Observe the scalar summaries in TensorBoard

Solution

import argparse
import otbtf
import keras
from mymetrics import FScore


class_nb = 6  # number of classes
inp_key = "input"  # model input
tgt_key = "estimated"  # model target


def dataset_preprocessing_fn(sample):
    return {
        inp_key: sample["img"],
        tgt_key: otbtf.ops.one_hot(labels=sample["labels"], nb_classes=class_nb),
    }


def create_dataset(img, labels, batch_size=8):
    otbtf_dataset = otbtf.DatasetFromPatchesImages(
        filenames_dict={"img": img, "labels": labels}
    )
    return otbtf_dataset.get_tf_dataset(
        batch_size=batch_size,
        preprocessing_fn=dataset_preprocessing_fn,
        targets_keys=[tgt_key],
    )


# Training dataset
ds_train = create_dataset(["/data/a_img_10m.tif"], ["/data/a_labels.tif"])
ds_train = ds_train.shuffle(buffer_size=100)

# Validation dataset
ds_valid = create_dataset(["/data/b_img_10m.tif"], ["/data/b_labels.tif"])


def conv(inp, depth, kernel_size, name, activation="relu"):
    conv_op = keras.layers.Conv2D(
        filters=depth,
        kernel_size=kernel_size,
        strides=1,
        activation=activation,
        padding="valid",
        name=name,
    )
    return conv_op(inp)


pool = keras.layers.MaxPool2D(pool_size=(2, 2))


class SimpleCNNModel(otbtf.ModelBase):
    """ " This is a subclass of `otbtf.ModelBase` to implement a CNN"""

    def normalize_inputs(self, inputs):
        """This function nomalizes the input, scaling values by 1e-4"""
        return {inp_key: keras.ops.cast(inputs[inp_key], "float32") * 1e-4}

    def get_outputs(self, normalized_inputs):
        """This function implements the model"""
        inp = normalized_inputs[inp_key]
        net = conv(inp, 16, 5, "conv1")  # 12x12x16
        net = pool(net)  # 6x6x16
        net = conv(net, 32, 3, "conv2")  # 4x4x32
        net = pool(net)  # 2x2x32
        net = conv(net, 64, 2, "feats")  # 1x1x32

        # Classifier
        estim = conv(net, class_nb, 1, "softmax_layer", activation="softmax")
        argmax_op = otbtf.layers.Argmax()

        return {
            tgt_key: estim,
            "estimated_labels": argmax_op(estim),  # additional output: class id
            "features": net,  # additional output: features
        }


parser = argparse.ArgumentParser(description="Train a CNN model")
parser.add_argument("--model", required=True, help="model path")
parser.add_argument("--log_dir", required=True, help="log directory")
parser.add_argument("--batch_size", type=int, default=4)
parser.add_argument("--learning_rate", type=float, default=0.0002)
parser.add_argument("--epochs", type=int, default=100)
params = parser.parse_args()

model = SimpleCNNModel(dataset_element_spec=ds_train.element_spec)

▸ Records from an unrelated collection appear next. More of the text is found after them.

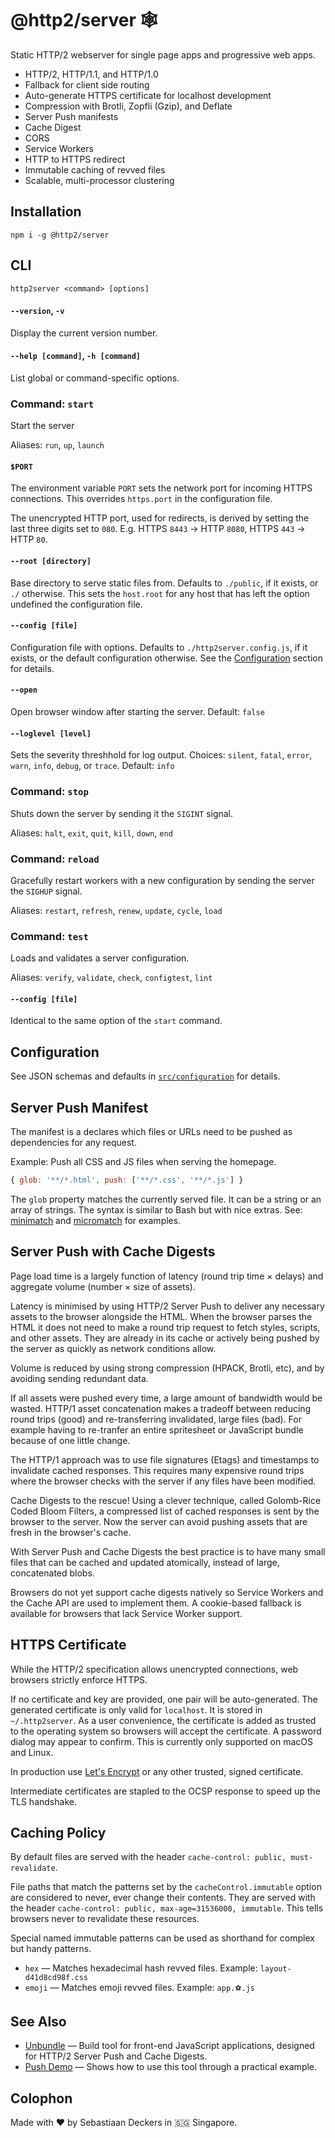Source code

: # @http2/server 🕸
Static HTTP/2 webserver for single page apps and progressive web apps.

- HTTP/2, HTTP/1.1, and HTTP/1.0
- Fallback for client side routing
- Auto-generate HTTPS certificate for localhost development
- Compression with Brotli, Zopfli (Gzip), and Deflate
- Server Push manifests
- Cache Digest
- CORS
- Service Workers
- HTTP to HTTPS redirect
- Immutable caching of revved files
- Scalable, multi-processor clustering

## Installation
```
npm i -g @http2/server
```

## CLI
```
http2server <command> [options]
```

#### `--version`, `-v`
Display the current version number.

#### `--help [command]`, `-h [command]`
List global or command-specific options.

### Command: `start`
Start the server

Aliases: `run`, `up`, `launch`

#### `$PORT`
The environment variable `PORT` sets the network port for incoming HTTPS connections. This overrides `https.port` in the configuration file.

The unencrypted HTTP port, used for redirects, is derived by setting the last three digits set to `080`. E.g. HTTPS `8443` -> HTTP `8080`, HTTPS `443` -> HTTP `80`.

#### `--root [directory]`
Base directory to serve static files from. Defaults to `./public`, if it exists, or `./` otherwise. This sets the `host.root` for any host that has left the option undefined the configuration file.

#### `--config [file]`
Configuration file with options. Defaults to `./http2server.config.js`, if it exists, or the default configuration otherwise. See the [Configuration](#configuration) section for details.

#### `--open`
Open browser window after starting the server. Default: `false`

#### `--loglevel [level]`
Sets the severity threshhold for log output. Choices: `silent`, `fatal`, `error`, `warn`, `info`, `debug`, or `trace`. Default: `info`

### Command: `stop`
Shuts down the server by sending it the `SIGINT` signal.

Aliases: `halt`, `exit`, `quit`, `kill`, `down`, `end`

### Command: `reload`
Gracefully restart workers with a new configuration by sending the server the `SIGHUP` signal.

Aliases: `restart`, `refresh`, `renew`, `update`, `cycle`, `load`

### Command: `test`
Loads and validates a server configuration.

Aliases: `verify`, `validate`, `check`, `configtest`, `lint`

#### `--config [file]`
Identical to the same option of the `start` command.

## Configuration

See JSON schemas and defaults in [`src/configuration`](./src/configuration) for details.

## Server Push Manifest

The manifest is a declares which files or URLs need to be pushed as dependencies for any request.

Example: Push all CSS and JS files when serving the homepage.

```js
{ glob: '**/*.html', push: ['**/*.css', '**/*.js'] }
```

The `glob` property matches the currently served file. It can be a string or an array of strings. The syntax is similar to Bash but with nice extras. See: [minimatch](https://github.com/isaacs/minimatch) and [micromatch](https://github.com/micromatch/micromatch#matching-features) for examples.

## Server Push with Cache Digests
Page load time is a largely function of latency (round trip time × delays) and aggregate volume (number × size of assets).

Latency is minimised by using HTTP/2 Server Push to deliver any necessary assets to the browser alongside the HTML. When the browser parses the HTML it does not need to make a round trip request to fetch styles, scripts, and other assets. They are already in its cache or actively being pushed by the server as quickly as network conditions allow.

Volume is reduced by using strong compression (HPACK, Brotli, etc), and by avoiding sending redundant data.

If all assets were pushed every time, a large amount of bandwidth would be wasted. HTTP/1 asset concatenation makes a tradeoff between reducing round trips (good) and re-transferring invalidated, large files (bad). For example having to re-tranfer an entire spritesheet or JavaScript bundle because of one little change.

The HTTP/1 approach was to use file signatures (Etags) and timestamps to invalidate cached responses. This requires many expensive round trips where the browser checks with the server if any files have been modified.

Cache Digests to the rescue! Using a clever technique, called Golomb-Rice Coded Bloom Filters, a compressed list of cached responses is sent by the browser to the server. Now the server can avoid pushing assets that are fresh in the browser's cache.

With Server Push and Cache Digests the best practice is to have many small files that can be cached and updated atomically, instead of large, concatenated blobs.

Browsers do not yet support cache digests natively so Service Workers and the Cache API are used to implement them. A cookie-based fallback is available for browsers that lack Service Worker support.

## HTTPS Certificate
While the HTTP/2 specification allows unencrypted connections, web browsers strictly enforce HTTPS.

If no certificate and key are provided, one pair will be auto-generated. The generated certificate is only valid for `localhost`. It is stored in `~/.http2server`. As a user convenience, the certificate is added as trusted to the operating system so browsers will accept the certificate. A password dialog may appear to confirm. This is currently only supported on macOS and Linux.

In production use [Let's Encrypt](https://letsencrypt.org) or any other trusted, signed certificate.

Intermediate certificates are stapled to the OCSP response to speed up the TLS handshake.

## Caching Policy
By default files are served with the header `cache-control: public, must-revalidate`.

File paths that match the patterns set by the `cacheControl.immutable` option are considered to never, ever change their contents. They are served with the header `cache-control: public, max-age=31536000, immutable`. This tells browsers never to revalidate these resources.

Special named immutable patterns can be used as shorthand for complex but handy patterns.
- `hex` — Matches hexadecimal hash revved files. Example: `layout-d41d8cd98f.css`
- `emoji` — Matches emoji revved files. Example: `app.⚽️.js`

## See Also
- [Unbundle](https://www.npmjs.com/package/@http2/unbundle) — Build tool for front-end JavaScript applications, designed for HTTP/2 Server Push and Cache Digests.
- [Push Demo](https://gitlab.com/sebdeckers/push-demo) — Shows how to use this tool through a practical example.

## Colophon
Made with ❤️ by Sebastiaan Deckers in 🇸🇬 Singapore.
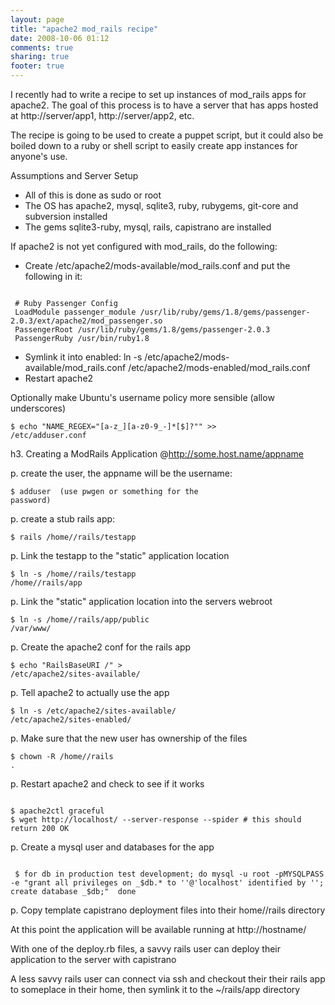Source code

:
 ```yaml
---
layout: page
title: "apache2 mod_rails recipe"
date: 2008-10-06 01:12
comments: true
sharing: true
footer: true
---
```

I recently had to write a recipe to set up instances of mod_rails apps for apache2.  The goal of this process is to have a server that has apps hosted at http://server/app1, http://server/app2, etc.

The recipe is going to be used to create a puppet script, but it could also be boiled down to a ruby or shell script to easily create app instances for anyone's use.

Assumptions and Server Setup

* All of this is done as sudo or root
* The OS has apache2, mysql, sqlite3, ruby, rubygems, git-core and
subversion installed
* The gems sqlite3-ruby, mysql, rails, capistrano are installed

If apache2 is not yet configured with mod_rails, do the following:

* Create /etc/apache2/mods-available/mod_rails.conf and put the following in it:

<code>
 # Ruby Passenger Config
 LoadModule passenger_module /usr/lib/ruby/gems/1.8/gems/passenger-2.0.3/ext/apache2/mod_passenger.so
 PassengerRoot /usr/lib/ruby/gems/1.8/gems/passenger-2.0.3
 PassengerRuby /usr/bin/ruby1.8
</code>

* Symlink it into enabled:  ln -s /etc/apache2/mods-available/mod_rails.conf /etc/apache2/mods-enabled/mod_rails.conf
* Restart apache2

Optionally make Ubuntu's username policy more sensible (allow underscores)

<code>$ echo "NAME_REGEX=\"[a-z_][a-z0-9_-]*[$]?\"" >> /etc/adduser.conf</code>

h3. Creating a ModRails Application @http://some.host.name/appname

p. create the user, the appname will be the username:

<code>$ adduser <username> (use pwgen or something for the password)</code>

p. create a stub rails app:

<code>$ rails /home/<username>/rails/testapp</code>

p. Link the testapp to the "static" application location

<code>$ ln -s /home/<username>/rails/testapp /home/<username>/rails/app</code>

p. Link the "static" application location into the servers webroot

<code>$ ln -s /home/<username>/rails/app/public /var/www/<username></code>

p. Create the apache2 conf for the rails app

<code>$ echo "RailsBaseURI /<username>" > /etc/apache2/sites-available/<username></code>

p. Tell apache2 to actually use the app

<code>$ ln -s /etc/apache2/sites-available/<username> /etc/apache2/sites-enabled/<username></code>

p. Make sure that the new user has ownership of the files

<code>$ chown -R /home/<username>/rails <username>.<username></code>

p. Restart apache2 and check to see if it works

<code>
$ apache2ctl graceful
$ wget http://localhost/<username> --server-response --spider # this should return 200 OK
</code>

p. Create a mysql user and databases for the app

<code>
 $ for db in production test development; do mysql -u root -pMYSQLPASS -e "grant all privileges on <username>_$db.* to '<username>'@'localhost' identified by '<userpassword>'; create database <username>_$db;"  done
</code>

p. Copy template capistrano deployment files into their home/<username>/rails directory

At this point the application will be available running at http://hostname/<username>

With one of the deploy.rb files, a savvy rails user can deploy their application to the server with capistrano

A less savvy rails user can connect via ssh and checkout their their rails app to someplace in their home, then symlink it to the ~/rails/app directory

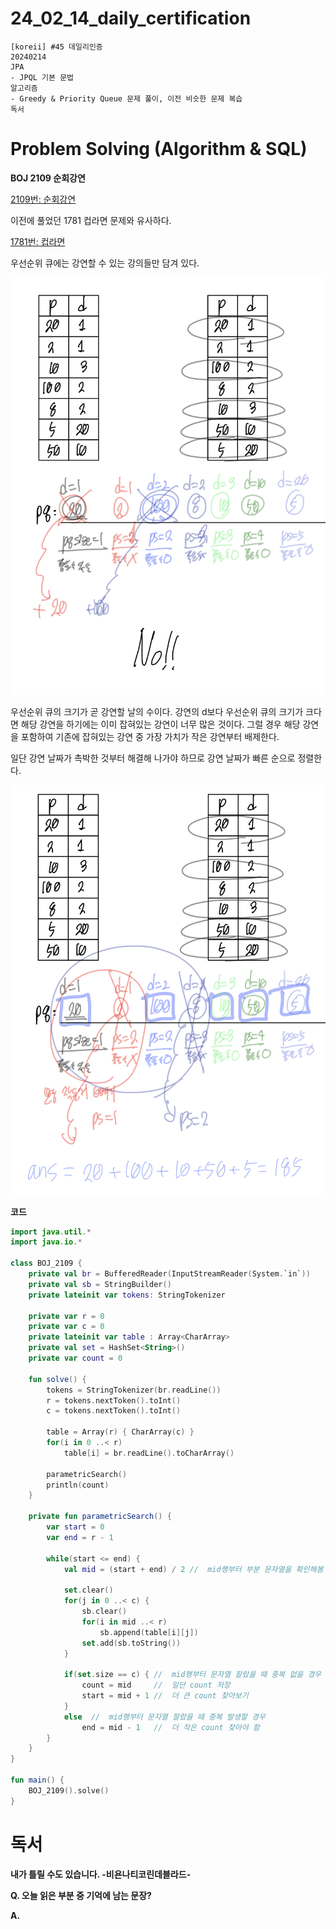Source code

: # 24_02_14_daily_certification

```
[koreii] #45 데일리인증
20240214
JPA
- JPQL 기본 문법
알고리즘
- Greedy & Priority Queue 문제 풀이, 이전 비슷한 문제 복습
독서
```

# Problem Solving (Algorithm & SQL)

**BOJ 2109 순회강연**

[2109번: 순회강연](https://www.acmicpc.net/problem/2109)

이전에 풀었던 1781 컵라면 문제와 유사하다.

[1781번: 컵라면](https://www.acmicpc.net/problem/1781)

우선순위 큐에는 강연할 수 있는 강의들만 담겨 있다.

![Untitled](24_02_14_daily_certification%2065efb5e707c6434dbe18097670175997/Untitled.png)

우선순위 큐의 크기가 곧 강연할 날의 수이다. 강연의 d보다 우선순위 큐의 크기가 크다면 해당 강연을 하기에는 이미 잡혀있는 강연이 너무 많은 것이다. 그럴 경우 해당 강연을 포함하여 기존에 잡혀있는 강연 중 가장 가치가 작은 강연부터 배제한다.

일단 강연 날짜가 촉박한 것부터 해결해 나가야 하므로 강연 날짜가 빠른 순으로 정렬한다.

![Untitled](24_02_14_daily_certification%2065efb5e707c6434dbe18097670175997/Untitled%201.png)

**코드**

```kotlin
import java.util.*
import java.io.*

class BOJ_2109 {
    private val br = BufferedReader(InputStreamReader(System.`in`))
    private val sb = StringBuilder()
    private lateinit var tokens: StringTokenizer

    private var r = 0
    private var c = 0
    private lateinit var table : Array<CharArray>
    private val set = HashSet<String>()
    private var count = 0

    fun solve() {
        tokens = StringTokenizer(br.readLine())
        r = tokens.nextToken().toInt()
        c = tokens.nextToken().toInt()

        table = Array(r) { CharArray(c) }
        for(i in 0 ..< r)
            table[i] = br.readLine().toCharArray()

        parametricSearch()
        println(count)
    }

    private fun parametricSearch() {
        var start = 0
        var end = r - 1

        while(start <= end) {
            val mid = (start + end) / 2 //  mid행부터 부분 문자열을 확인해봄

            set.clear()
            for(j in 0 ..< c) {
                sb.clear()
                for(i in mid ..< r)
                    sb.append(table[i][j])
                set.add(sb.toString())
            }

            if(set.size == c) { //  mid행부터 문자열 잘랐을 때 중복 없을 경우
                count = mid     //  일단 count 저장
                start = mid + 1 //  더 큰 count 찾아보기
            }
            else  //  mid행부터 문자열 잘랐을 때 중복 발생할 경우
                end = mid - 1   //  더 작은 count 찾아야 함
        }
    }
}

fun main() {
    BOJ_2109().solve()
}
```

# 독서

**내가 틀릴 수도 있습니다. -비욘나티코린데블라드-**

**Q. 오늘 읽은 부분 중 기억에 남는 문장?**

**A.**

# We define a set of built-in metrics to be computed for each epochs
metrics = [
    cls(class_id=class_id)
    for class_id in range(class_nb)
    for cls in [keras.metrics.Precision, keras.metrics.Recall]
]
# Another set of metrics with our own metric class
metrics += [
    FScore(class_id=class_id, name=f"fscore_cls{class_id}")
    for class_id in range(class_nb)
]

model.compile(
    loss={tgt_key: keras.losses.CategoricalCrossentropy()},
    optimizer=keras.optimizers.Adam(params.learning_rate),
    metrics={tgt_key: metrics},  # compute the metrics for `tgt_key`
)
model.summary()
save_callback = keras.callbacks.ModelCheckpoint(
    params.model,  # model file path (.keras file)
    save_best_only=True,  # save only the best models
    monitor="val_loss",  # metric or loss to monitor
    mode="min",  # when a new min is reached
    verbose=2,  # log something when saving
)
tb_callback = keras.callbacks.TensorBoard(log_dir=params.log_dir)
model.fit(
    ds_train,
    epochs=params.epochs,
    validation_data=ds_valid,
    callbacks=[save_callback, tb_callback],
)

Dig deeper 🚀¶

Early stopping callback¶

The early stopping callback enables to halt the process when the training stops improving.

Question

Use a keras.callbacks.EarlyStopping instance and append it to the callbacks list (keras documentation).
Observe the effect of the different parameters using tensorboard to monitor the losses and the moment training stops.